Would you please copy the entries exactly, leaving every picture aside?

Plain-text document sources
##########
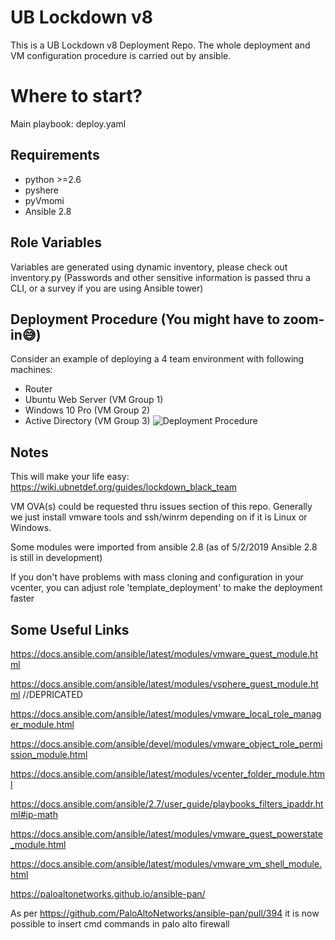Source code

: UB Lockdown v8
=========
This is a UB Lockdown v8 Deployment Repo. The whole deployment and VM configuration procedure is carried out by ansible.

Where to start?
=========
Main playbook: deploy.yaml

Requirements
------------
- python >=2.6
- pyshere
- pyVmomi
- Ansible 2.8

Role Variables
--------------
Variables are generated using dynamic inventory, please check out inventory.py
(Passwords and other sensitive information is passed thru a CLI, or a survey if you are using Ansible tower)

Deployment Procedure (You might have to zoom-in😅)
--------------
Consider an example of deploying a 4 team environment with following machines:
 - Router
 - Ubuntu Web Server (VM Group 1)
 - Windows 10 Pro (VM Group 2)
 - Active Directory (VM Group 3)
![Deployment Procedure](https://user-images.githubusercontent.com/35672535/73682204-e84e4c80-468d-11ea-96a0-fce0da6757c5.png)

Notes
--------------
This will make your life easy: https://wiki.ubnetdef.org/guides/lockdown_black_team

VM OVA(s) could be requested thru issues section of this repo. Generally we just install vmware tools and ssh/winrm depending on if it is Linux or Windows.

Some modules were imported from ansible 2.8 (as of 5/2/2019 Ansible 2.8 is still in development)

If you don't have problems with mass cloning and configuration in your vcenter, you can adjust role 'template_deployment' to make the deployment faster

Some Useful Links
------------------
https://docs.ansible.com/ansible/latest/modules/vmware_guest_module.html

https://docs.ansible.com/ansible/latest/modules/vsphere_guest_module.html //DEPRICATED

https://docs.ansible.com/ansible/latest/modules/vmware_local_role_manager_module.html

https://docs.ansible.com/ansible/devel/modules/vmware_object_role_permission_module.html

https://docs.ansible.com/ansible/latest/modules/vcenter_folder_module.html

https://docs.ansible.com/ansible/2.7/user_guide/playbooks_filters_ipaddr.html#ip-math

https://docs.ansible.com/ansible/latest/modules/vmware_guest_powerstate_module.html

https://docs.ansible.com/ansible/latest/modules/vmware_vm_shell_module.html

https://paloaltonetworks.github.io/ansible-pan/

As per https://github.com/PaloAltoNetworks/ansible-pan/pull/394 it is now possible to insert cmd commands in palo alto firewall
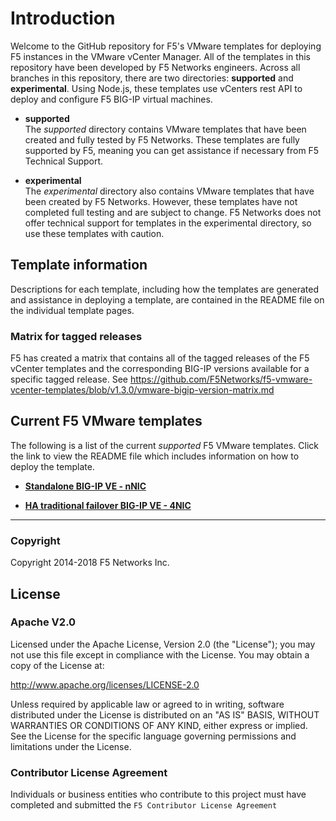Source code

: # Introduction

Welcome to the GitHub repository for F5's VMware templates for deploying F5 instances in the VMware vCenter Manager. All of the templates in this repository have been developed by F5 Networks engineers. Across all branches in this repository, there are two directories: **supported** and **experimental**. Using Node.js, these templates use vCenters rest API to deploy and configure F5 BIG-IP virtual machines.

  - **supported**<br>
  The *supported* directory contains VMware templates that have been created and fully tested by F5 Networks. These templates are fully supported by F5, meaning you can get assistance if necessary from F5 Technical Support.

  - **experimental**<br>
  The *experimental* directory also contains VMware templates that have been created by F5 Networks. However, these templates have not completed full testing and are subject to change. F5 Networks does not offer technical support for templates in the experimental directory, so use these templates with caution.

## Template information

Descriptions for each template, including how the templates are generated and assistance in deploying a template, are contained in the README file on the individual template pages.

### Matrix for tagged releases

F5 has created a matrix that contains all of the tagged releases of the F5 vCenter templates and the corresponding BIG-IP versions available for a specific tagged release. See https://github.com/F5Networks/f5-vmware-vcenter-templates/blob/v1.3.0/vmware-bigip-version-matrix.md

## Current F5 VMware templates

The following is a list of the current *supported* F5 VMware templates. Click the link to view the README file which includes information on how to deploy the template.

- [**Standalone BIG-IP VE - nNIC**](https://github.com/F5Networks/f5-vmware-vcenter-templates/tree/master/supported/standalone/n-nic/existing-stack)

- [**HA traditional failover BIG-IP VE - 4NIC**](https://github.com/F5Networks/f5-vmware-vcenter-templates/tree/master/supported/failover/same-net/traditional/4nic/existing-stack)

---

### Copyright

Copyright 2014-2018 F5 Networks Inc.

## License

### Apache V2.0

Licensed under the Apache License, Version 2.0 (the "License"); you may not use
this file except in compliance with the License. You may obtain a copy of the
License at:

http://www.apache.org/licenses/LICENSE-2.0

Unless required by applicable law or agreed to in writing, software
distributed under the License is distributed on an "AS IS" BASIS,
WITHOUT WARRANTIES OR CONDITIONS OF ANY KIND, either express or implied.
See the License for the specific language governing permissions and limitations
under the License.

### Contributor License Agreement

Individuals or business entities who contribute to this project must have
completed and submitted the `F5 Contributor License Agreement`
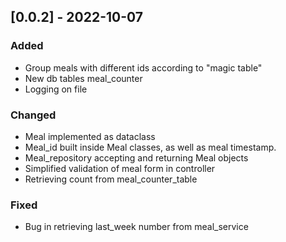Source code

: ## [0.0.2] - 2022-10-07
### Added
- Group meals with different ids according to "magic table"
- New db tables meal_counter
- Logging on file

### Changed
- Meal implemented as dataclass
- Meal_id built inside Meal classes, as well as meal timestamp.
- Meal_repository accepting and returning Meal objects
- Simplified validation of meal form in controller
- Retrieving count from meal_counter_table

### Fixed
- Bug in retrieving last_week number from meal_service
##########
__Output of the exercise__:
Source code

: UB Lockdown v8
=========
This is a UB Lockdown v8 Deployment Repo. The whole deployment and VM configuration procedure is carried out by ansible.

Where to start?
=========
Main playbook: deploy.yaml

Requirements
------------
- python >=2.6
- pyshere
- pyVmomi
- Ansible 2.8

Role Variables
--------------
Variables are generated using dynamic inventory, please check out inventory.py
(Passwords and other sensitive information is passed thru a CLI, or a survey if you are using Ansible tower)

Deployment Procedure (You might have to zoom-in😅)
--------------
Consider an example of deploying a 4 team environment with following machines:
 - Router
 - Ubuntu Web Server (VM Group 1)
 - Windows 10 Pro (VM Group 2)
 - Active Directory (VM Group 3)
![Deployment Procedure](https://user-images.githubusercontent.com/35672535/73682204-e84e4c80-468d-11ea-96a0-fce0da6757c5.png)

Notes
--------------
This will make your life easy: https://wiki.ubnetdef.org/guides/lockdown_black_team

VM OVA(s) could be requested thru issues section of this repo. Generally we just install vmware tools and ssh/winrm depending on if it is Linux or Windows.

Some modules were imported from ansible 2.8 (as of 5/2/2019 Ansible 2.8 is still in development)

If you don't have problems with mass cloning and configuration in your vcenter, you can adjust role 'template_deployment' to make the deployment faster

Some Useful Links
------------------
https://docs.ansible.com/ansible/latest/modules/vmware_guest_module.html

https://docs.ansible.com/ansible/latest/modules/vsphere_guest_module.html //DEPRICATED

https://docs.ansible.com/ansible/latest/modules/vmware_local_role_manager_module.html

https://docs.ansible.com/ansible/devel/modules/vmware_object_role_permission_module.html

https://docs.ansible.com/ansible/latest/modules/vcenter_folder_module.html

https://docs.ansible.com/ansible/2.7/user_guide/playbooks_filters_ipaddr.html#ip-math

https://docs.ansible.com/ansible/latest/modules/vmware_guest_powerstate_module.html

https://docs.ansible.com/ansible/latest/modules/vmware_vm_shell_module.html

https://paloaltonetworks.github.io/ansible-pan/

As per https://github.com/PaloAltoNetworks/ansible-pan/pull/394 it is now possible to insert cmd commands in palo alto firewall
Source code

: # Introduction

Welcome to the GitHub repository for F5's VMware templates for deploying F5 instances in the VMware vCenter Manager. All of the templates in this repository have been developed by F5 Networks engineers. Across all branches in this repository, there are two directories: **supported** and **experimental**. Using Node.js, these templates use vCenters rest API to deploy and configure F5 BIG-IP virtual machines.

  - **supported**<br>
  The *supported* directory contains VMware templates that have been created and fully tested by F5 Networks. These templates are fully supported by F5, meaning you can get assistance if necessary from F5 Technical Support.

  - **experimental**<br>
  The *experimental* directory also contains VMware templates that have been created by F5 Networks. However, these templates have not completed full testing and are subject to change. F5 Networks does not offer technical support for templates in the experimental directory, so use these templates with caution.

## Template information

Descriptions for each template, including how the templates are generated and assistance in deploying a template, are contained in the README file on the individual template pages.

### Matrix for tagged releases

F5 has created a matrix that contains all of the tagged releases of the F5 vCenter templates and the corresponding BIG-IP versions available for a specific tagged release. See https://github.com/F5Networks/f5-vmware-vcenter-templates/blob/v1.3.0/vmware-bigip-version-matrix.md

## Current F5 VMware templates

The following is a list of the current *supported* F5 VMware templates. Click the link to view the README file which includes information on how to deploy the template.

- [**Standalone BIG-IP VE - nNIC**](https://github.com/F5Networks/f5-vmware-vcenter-templates/tree/master/supported/standalone/n-nic/existing-stack)

- [**HA traditional failover BIG-IP VE - 4NIC**](https://github.com/F5Networks/f5-vmware-vcenter-templates/tree/master/supported/failover/same-net/traditional/4nic/existing-stack)

---

### Copyright

Copyright 2014-2018 F5 Networks Inc.

## License

### Apache V2.0

Licensed under the Apache License, Version 2.0 (the "License"); you may not use
this file except in compliance with the License. You may obtain a copy of the
License at:

http://www.apache.org/licenses/LICENSE-2.0

Unless required by applicable law or agreed to in writing, software
distributed under the License is distributed on an "AS IS" BASIS,
WITHOUT WARRANTIES OR CONDITIONS OF ANY KIND, either express or implied.
See the License for the specific language governing permissions and limitations
under the License.

### Contributor License Agreement

Individuals or business entities who contribute to this project must have
completed and submitted the `F5 Contributor License Agreement`
Source code

: ## [0.0.2] - 2022-10-07
### Added
- Group meals with different ids according to "magic table"
- New db tables meal_counter
- Logging on file

### Changed
- Meal implemented as dataclass
- Meal_id built inside Meal classes, as well as meal timestamp.
- Meal_repository accepting and returning Meal objects
- Simplified validation of meal form in controller
- Retrieving count from meal_counter_table

### Fixed
- Bug in retrieving last_week number from meal_service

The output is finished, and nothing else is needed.